Python Decorators Guide

Python Decorators Guide

The Power of Python Decorators

At their core, Python’s decorators allow you to extend and modify the behavior of a callable (functions, methods, and classes) without permanently modifying the callable itself.

Any sufficiently generic functionality you can tack on to an existing class or function’s behavior makes a great use case for decoration. This includes the following:

  • logging
  • enforcing access control and authentication
  • instrumentation and timing functions
  • rate-limiting
  • caching and more

Sure, decorators are relatively complicated to wrap your head around for the first time, but they’re a highly useful feature that you’ll often encounter in third-party frameworks and the Python standard library. Explaining decorators is also a make or break moment for any good Python tutorial. I’ll do my best here to introduce you to them step by step.

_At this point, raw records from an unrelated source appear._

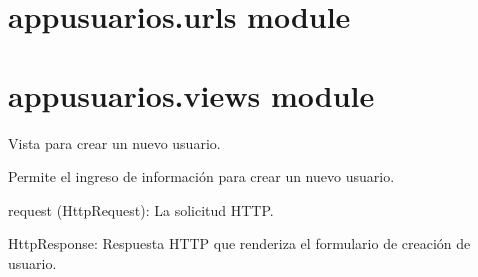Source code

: \documentclass[letterpaper,10pt,spanish]{sphinxmanual}
\begin{document}
\section{appusuarios.urls module}
\label{\detokenize{modules/appusuarios:module-appusuarios.urls}}\label{\detokenize{modules/appusuarios:appusuarios-urls-module}}

\section{appusuarios.views module}
\label{\detokenize{modules/appusuarios:module-appusuarios.views}}\label{\detokenize{modules/appusuarios:appusuarios-views-module}}

\begin{fulllineitems}
\label{\detokenize{modules/appusuarios:appusuarios.views.crear}}
\pysigstartsignatures
{}
\pysigstopsignatures
\sphinxAtStartPar
Vista para crear un nuevo usuario.

\sphinxAtStartPar
Permite el ingreso de información para crear un nuevo usuario.
\begin{description}
\sphinxAtStartPar
request (HttpRequest): La solicitud HTTP.

\sphinxAtStartPar
HttpResponse: Respuesta HTTP que renderiza el formulario de creación de usuario.

\end{description}

\end{fulllineitems}

\end{document}
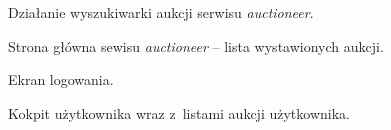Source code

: \begin{figure}[h]
\centering
{}
\caption{Działanie wyszukiwarki aukcji serwisu \textit{auctioneer}.}
\label{screen02}
\end{figure}

\begin{figure}[h]
\centering
{}
\caption{Strona główna sewisu \textit{auctioneer} -- lista wystawionych aukcji.}
\label{screen01}
\end{figure}

\begin{figure}[h]
\centering
{}
\caption{Ekran logowania.}
\label{screen03}
\end{figure}

\begin{figure}[h]
\centering
{}
\caption{Kokpit użytkownika wraz z~listami aukcji użytkownika.}
\label{screen04}
\end{figure}

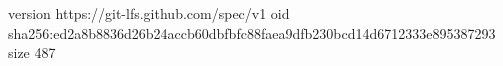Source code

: version https://git-lfs.github.com/spec/v1
oid sha256:ed2a8b8836d26b24accb60dbfbfc88faea9dfb230bcd14d6712333e895387293
size 487
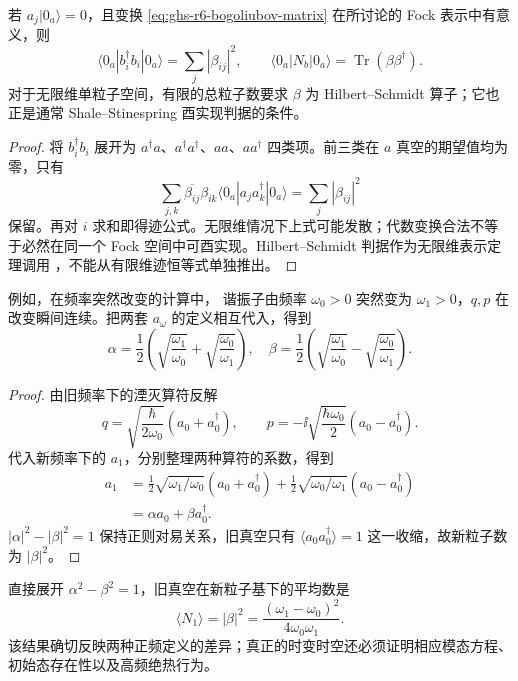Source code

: \begin{theorem}[两种真空的粒子数]\label{thm:ghs-r6-bogoliubov-number}
若 $a_j|0_a\rangle=0$，且变换 \cref{eq:ghs-r6-bogoliubov-matrix} 在所讨论的 Fock 表示中有意义，则
\begin{equation}\label{eq:ghs-r6-created-particles}
\langle0_a|b_i^\dagger b_i|0_a\rangle=\sum_j|\beta_{ij}|^2,
\qquad \langle0_a|N_b|0_a\rangle=\operatorname{Tr}(\beta\beta^\dagger).
\end{equation}
对于无限维单粒子空间，有限的总粒子数要求 $\beta$ 为 Hilbert--Schmidt 算子；它也正是通常 Shale--Stinespring 酉实现判据的条件。
\end{theorem}
\begin{proof}
将 $b_i^\dagger b_i$ 展开为 $a^\dagger a$、$a^\dagger a^\dagger$、$aa$、$aa^\dagger$ 四类项。前三类在 $a$ 真空的期望值均为零，只有
\[
\sum_{j,k}\overline{\beta_{ij}}\beta_{ik}\langle0_a|a_ja_k^\dagger|0_a\rangle
=\sum_j|\beta_{ij}|^2
\]
保留。再对 $i$ 求和即得迹公式。无限维情况下上式可能发散；代数变换合法不等于必然在同一个 Fock 空间中可酉实现。Hilbert--Schmidt 判据作为无限维表示定理调用 \cite{ghs-r6-shale}，不能从有限维迹恒等式单独推出。
\end{proof}


例如，在频率突然改变的计算中，
谐振子由频率 $\omega_0>0$ 突然变为 $\omega_1>0$，$q,p$ 在改变瞬间连续。把两套 $a_\omega$ 的定义相互代入，得到
\begin{equation}\label{eq:ghs-sudden-quench-bogoliubov}
\alpha=\frac12\left(\sqrt{\frac{\omega_1}{\omega_0}}+\sqrt{\frac{\omega_0}{\omega_1}}\right),\quad
\beta=\frac12\left(\sqrt{\frac{\omega_1}{\omega_0}}-\sqrt{\frac{\omega_0}{\omega_1}}\right).
\end{equation}
\begin{proof}
由旧频率下的湮灭算符反解
\[
 q=\sqrt{\frac{\hbar}{2\omega_0}}(a_0+a_0^\dagger),\qquad
 p=-\ii\sqrt{\frac{\hbar\omega_0}{2}}(a_0-a_0^\dagger).
\]
代入新频率下的 $a_1$，分别整理两种算符的系数，得到
\begin{align*}
 a_1&=\tfrac12\sqrt{\omega_1/\omega_0}(a_0+a_0^\dagger)
      +\tfrac12\sqrt{\omega_0/\omega_1}(a_0-a_0^\dagger)\\
 &=\alpha a_0+\beta a_0^\dagger.
\end{align*}
$|\alpha|^2-|\beta|^2=1$ 保持正则对易关系，旧真空只有 $\langle a_0a_0^\dagger\rangle=1$ 这一收缩，故新粒子数为 $|\beta|^2$。
\end{proof}

直接展开 $\alpha^2-\beta^2=1$，旧真空在新粒子基下的平均数是
\begin{equation}\label{eq:ghs-r6-quench-number}
\langle N_1\rangle=|\beta|^2
=\frac{(\omega_1-\omega_0)^2}{4\omega_0\omega_1}.
\end{equation}
该结果确切反映两种正频定义的差异；真正的时变时空还必须证明相应模态方程、初始态存在性以及高频绝热行为。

Before you dive in however, now would be an excellent moment to refresh your memory on the properties of first-class functions in Python. The most important first-class functions takeaways for understanding decorators are:

Python Decorator Basics

Now, what are decorators really? They decorate or wrap another function and let you execute code before and after the wrapped function runs.

Decorators allow you to define reusable building blocks that can change or extend the behavior of other functions. And, they let you do that without permanently modifying the wrapped function itself. The function’s behavior changes only when it’s decorated.

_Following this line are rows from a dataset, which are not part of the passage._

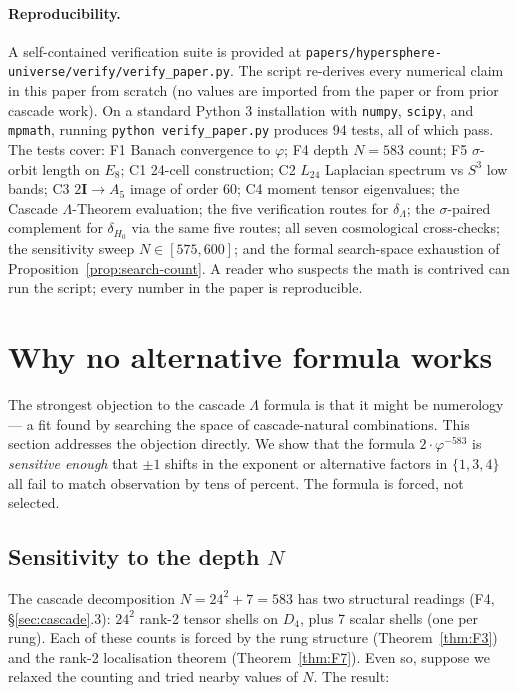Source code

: \documentclass[11pt]{article}
\theoremstyle{plain}
\theoremstyle{definition}
\theoremstyle{remark}
\begin{document}
\paragraph{Reproducibility.} A self-contained verification suite is provided at \texttt{papers/hypersphere-universe/verify/verify\_paper.py}. The script re-derives every numerical claim in this paper from scratch (no values are imported from the paper or from prior cascade work). On a standard Python 3 installation with \texttt{numpy}, \texttt{scipy}, and \texttt{mpmath}, running \texttt{python verify\_paper.py} produces 94 tests, all of which pass. The tests cover: F1 Banach convergence to $\varphi$; F4 depth $N = 583$ count; F5 $\sigma$-orbit length on $E_8$; C1 24-cell construction; C2 $L_{24}$ Laplacian spectrum vs $S^3$ low bands; C3 $2\mathbf{I} \to A_5$ image of order 60; C4 moment tensor eigenvalues; the Cascade $\Lambda$-Theorem evaluation; the five verification routes for $\delta_\Lambda$; the $\sigma$-paired complement for $\delta_{H_0}$ via the same five routes; all seven cosmological cross-checks; the sensitivity sweep $N \in [575, 600]$; and the formal search-space exhaustion of Proposition~\ref{prop:search-count}. A reader who suspects the math is contrived can run the script; every number in the paper is reproducible.

\section{Why no alternative formula works}\label{sec:uniqueness}

The strongest objection to the cascade $\Lambda$ formula is that it might be numerology --- a fit found by searching the space of cascade-natural combinations. This section addresses the objection directly. We show that the formula $2 \cdot \varphi^{-583}$ is \emph{sensitive enough} that $\pm 1$ shifts in the exponent or alternative factors in $\{1, 3, 4\}$ all fail to match observation by tens of percent. The formula is forced, not selected.

\subsection{Sensitivity to the depth $N$}

The cascade decomposition $N = 24^2 + 7 = 583$ has two structural readings (F4, \S\ref{sec:cascade}.3): $24^2$ rank-2 tensor shells on $D_4$, plus 7 scalar shells (one per rung). Each of these counts is forced by the rung structure (Theorem~\ref{thm:F3}) and the rank-2 localisation theorem (Theorem~\ref{thm:F7}). Even so, suppose we relaxed the counting and tried nearby values of $N$. The result:
\end{document}
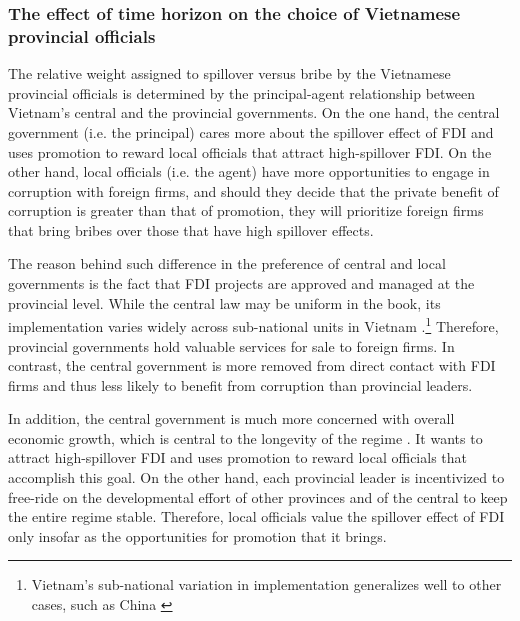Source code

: \subsubsection{The effect of time horizon on the choice of Vietnamese provincial officials} 

The relative weight assigned to spillover versus bribe by the Vietnamese provincial officials is determined by the principal-agent relationship between Vietnam's central and the provincial governments. On the one hand, the central government (i.e. the principal) cares more about the spillover effect of FDI and uses promotion to reward local officials that attract high-spillover FDI. On the other hand, local officials (i.e. the agent) have more opportunities to engage in corruption with foreign firms, and should they decide that the private benefit of corruption is greater than that of promotion, they will prioritize foreign firms that bring bribes over those that have high spillover effects.

The reason behind such difference in the preference of central and local governments is the fact that FDI projects are approved and managed at the provincial level. While the central law may be uniform in the book, its implementation varies widely across sub-national units in Vietnam \citep{Meyer2005}.\footnote{Vietnam's sub-national variation in implementation generalizes well to other cases, such as China \citep{Thun2006}} Therefore, provincial governments hold valuable services for sale to foreign firms. In contrast, the central government is more removed from direct contact with FDI firms and thus less likely to benefit from corruption than provincial leaders. 

In addition, the central government is much more concerned with overall economic growth, which is central to the longevity of the regime \citep{Malesky2008}. It wants to attract high-spillover FDI and uses promotion to reward local officials that accomplish this goal. On the other hand, each provincial leader is incentivized to free-ride on the developmental effort of other provinces and of the central to keep the entire regime stable. Therefore, local officials value the spillover effect of FDI only insofar as the opportunities for promotion that it brings.

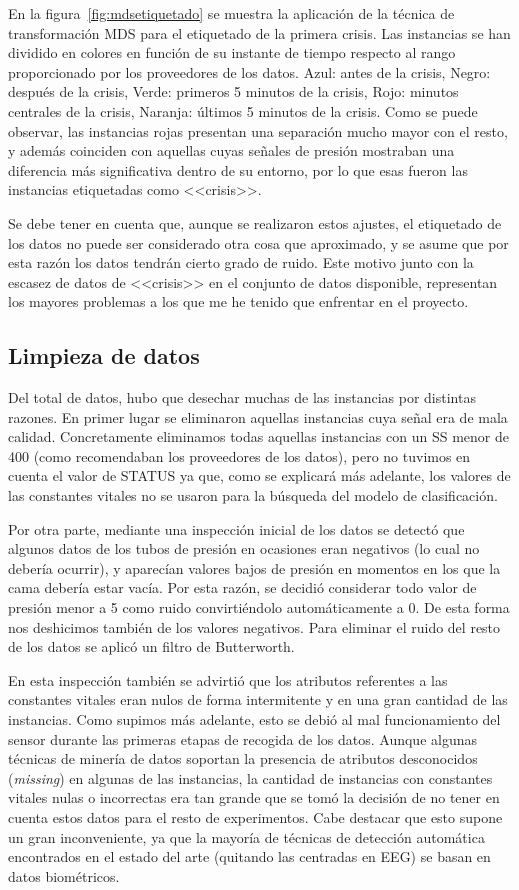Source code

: En la figura~\ref{fig:mdsetiquetado} se muestra la aplicación de la técnica de transformación MDS para el etiquetado de la primera crisis. Las instancias se han dividido en colores en función de su instante de tiempo respecto al rango proporcionado por los proveedores de los datos. Azul: antes de la crisis, Negro: después de la crisis, Verde: primeros 5 minutos de la crisis, Rojo: minutos centrales de la crisis, Naranja: últimos 5 minutos de la crisis. Como se puede observar, las instancias rojas presentan una separación mucho mayor con el resto, y además coinciden con aquellas cuyas señales de presión mostraban una diferencia más significativa dentro de su entorno, por lo que esas fueron las instancias etiquetadas como <<crisis>>. 

Se debe tener en cuenta que, aunque se realizaron estos ajustes, el etiquetado de los datos no puede ser considerado otra cosa que aproximado, y se asume que por esta razón los datos tendrán cierto grado de ruido. Este motivo junto con la escasez de datos de <<crisis>> en el conjunto de datos disponible, representan los mayores problemas a los que me he tenido que enfrentar en el proyecto. 

\subsection{Limpieza de datos}

Del total de datos, hubo que desechar muchas de las instancias por distintas razones. En primer lugar se eliminaron aquellas instancias cuya señal era de mala calidad. Concretamente eliminamos todas aquellas instancias con un SS menor de 400 (como recomendaban los proveedores de los datos), pero no tuvimos en cuenta el valor de STATUS ya que, como se explicará más adelante, los valores de las constantes vitales no se usaron para la búsqueda del modelo de clasificación.

Por otra parte, mediante una inspección inicial de los datos se detectó que algunos datos de los tubos de presión en ocasiones eran negativos (lo cual no debería ocurrir), y aparecían valores bajos de presión en momentos en los que la cama debería estar vacía. Por esta razón, se decidió considerar todo valor de presión menor a 5 como ruido convirtiéndolo automáticamente a 0. De esta forma nos deshicimos también de los valores negativos. Para eliminar el ruido del resto de los datos se aplicó un filtro de Butterworth.

En esta inspección también se advirtió que los atributos referentes a las constantes vitales eran nulos de forma intermitente y en una gran cantidad de las instancias. Como supimos más adelante, esto se debió al mal funcionamiento del sensor durante las primeras etapas de recogida de los datos. Aunque algunas técnicas de minería de datos soportan la presencia de atributos desconocidos (\textit{missing}) en algunas de las instancias, la cantidad de instancias con constantes vitales nulas o incorrectas era tan grande que se tomó la decisión de no tener en cuenta estos datos para el resto de experimentos. Cabe destacar que esto supone un gran inconveniente, ya que la mayoría de técnicas de detección automática encontrados en el estado del arte (quitando las centradas en EEG) se basan en datos biométricos.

What might the implementation of a simple decorator look like? In basic terms, a decorator is a callable that takes a callable as input and returns another callable.

The following function has that property and could be considered the simplest decorator you could possibly write:

def null_decorator(func):
    return func

As you can see, null_decorator is a callable (it’s a function), it takes another callable as its input, and it returns the same input callable without modifying it.

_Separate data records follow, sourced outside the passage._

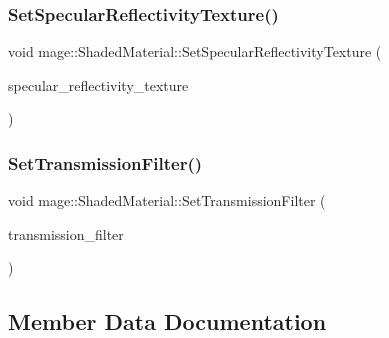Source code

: \hypertarget{structmage_1_1_shaded_material_a8bd9bf0a0b1f636a74d3452c58b5b98d}{}\label{structmage_1_1_shaded_material_a8bd9bf0a0b1f636a74d3452c58b5b98d} 
\subsubsection{\texorpdfstring{Set\+Specular\+Reflectivity\+Texture()}{SetSpecularReflectivityTexture()}}
{\footnotesize\ttfamily void mage\+::\+Shaded\+Material\+::\+Set\+Specular\+Reflectivity\+Texture (\begin{DoxyParamCaption}\item[{\hyperlink{namespacemage_a1e01ae66713838a7a67d30e44c67703e}{Shared\+Ptr}$<$ \hyperlink{classmage_1_1_texture}{Texture} $>$}]{specular\+\_\+reflectivity\+\_\+texture }\end{DoxyParamCaption})}

\hypertarget{structmage_1_1_shaded_material_a8be0968eae5daf3d566ee063925671c6}{}\label{structmage_1_1_shaded_material_a8be0968eae5daf3d566ee063925671c6} 
\subsubsection{\texorpdfstring{Set\+Transmission\+Filter()}{SetTransmissionFilter()}}
{\footnotesize\ttfamily void mage\+::\+Shaded\+Material\+::\+Set\+Transmission\+Filter (\begin{DoxyParamCaption}\item[{const \hyperlink{structmage_1_1_r_g_b_spectrum}{R\+G\+B\+Spectrum} \&}]{transmission\+\_\+filter }\end{DoxyParamCaption})}



\subsection{Member Data Documentation}
\hypertarget{structmage_1_1_shaded_material_a744f6e4c0318f29f343039d6be072b66}{}\label{structmage_1_1_shaded_material_a744f6e4c0318f29f343039d6be072b66} 
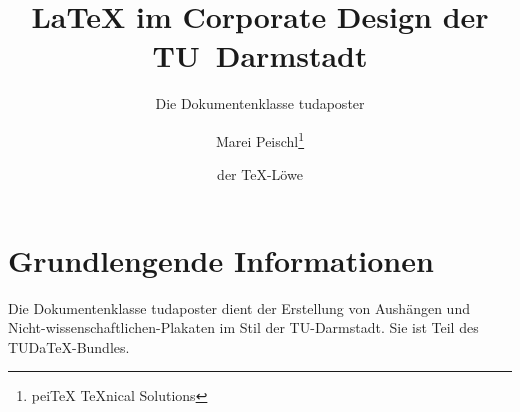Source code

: \documentclass[
	paper=a0,
	ngerman,
	accentcolor=9c,
	logo=body,%
	footer=true,
	]{tudaposter}
\begin{document}
\title{\LaTeX{} im Corporate Design der TU~Darmstadt}
\subtitle{Die Dokumentenklasse tudaposter}
\author{Marei Peischl\thanks{pei\TeX{} \TeX{}nical Solutions}\and der \TeX-Löwe}

\titlegraphic{\color{red!20}\rule{\contentwidth}{.5\contentheight}}



\maketitle

\section*{Grundlengende Informationen}
Die Dokumentenklasse tudaposter dient der Erstellung von Aushängen und Nicht-wissenschaftlichen-Plakaten im Stil der TU-Darmstadt. Sie ist Teil des TUDa\TeX-Bundles.
\end{document}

Let’s use it to decorate (or wrap) another function:

def greet():
    return 'Hello!'

greet = null_decorator(greet)

>>> greet()
'Hello!'

In this example, I’ve defined a greet function and then immediately decorated it by running it through the null_decorator function. I know this doesn’t look very useful yet. I mean, we specifically designed the null decorator to be useless, right? But in a moment this example will clarify how Python’s special-case decorator syntax works.

Instead of explicitly calling null_decorator on greet and then reassigning the greet variable, you can use Python’s @ syntax for decorating a function more conveniently:

@null_decorator
def greet():
    return 'Hello!'

>>> greet()
'Hello!'

Putting an @null_decorator line in front of the function definition is the same as defining the function first and then running through the decorator. Using the @ syntax is just syntactic sugar and a shortcut for this commonly used pattern.

Note that using the @ syntax decorates the function immediately at definition time. This makes it difficult to access the undecorated original without brittle hacks. Therefore you might choose to decorate some functions manually in order to retain the ability to call the undecorated function as well.

Decorators Can Modify Behavior

Now that you’re a little more familiar with the decorator syntax, let’s write another decorator that actually does something and modifies the behavior of the decorated function.

Here’s a slightly more complex decorator which converts the result of the decorated function to uppercase letters:

def uppercase(func):
    def wrapper():
        original_result = func()
        modified_result = original_result.upper()
        return modified_result
    return wrapper

Instead of simply returning the input function like the null decorator did, this uppercase decorator defines a new function on the fly (a closure) and uses it to wrap the input function in order to modify its behavior at call time.

The wrapper closure has access to the undecorated input function and it is free to execute additional code before and after calling the input function. (Technically, it doesn’t even need to call the input function at all.)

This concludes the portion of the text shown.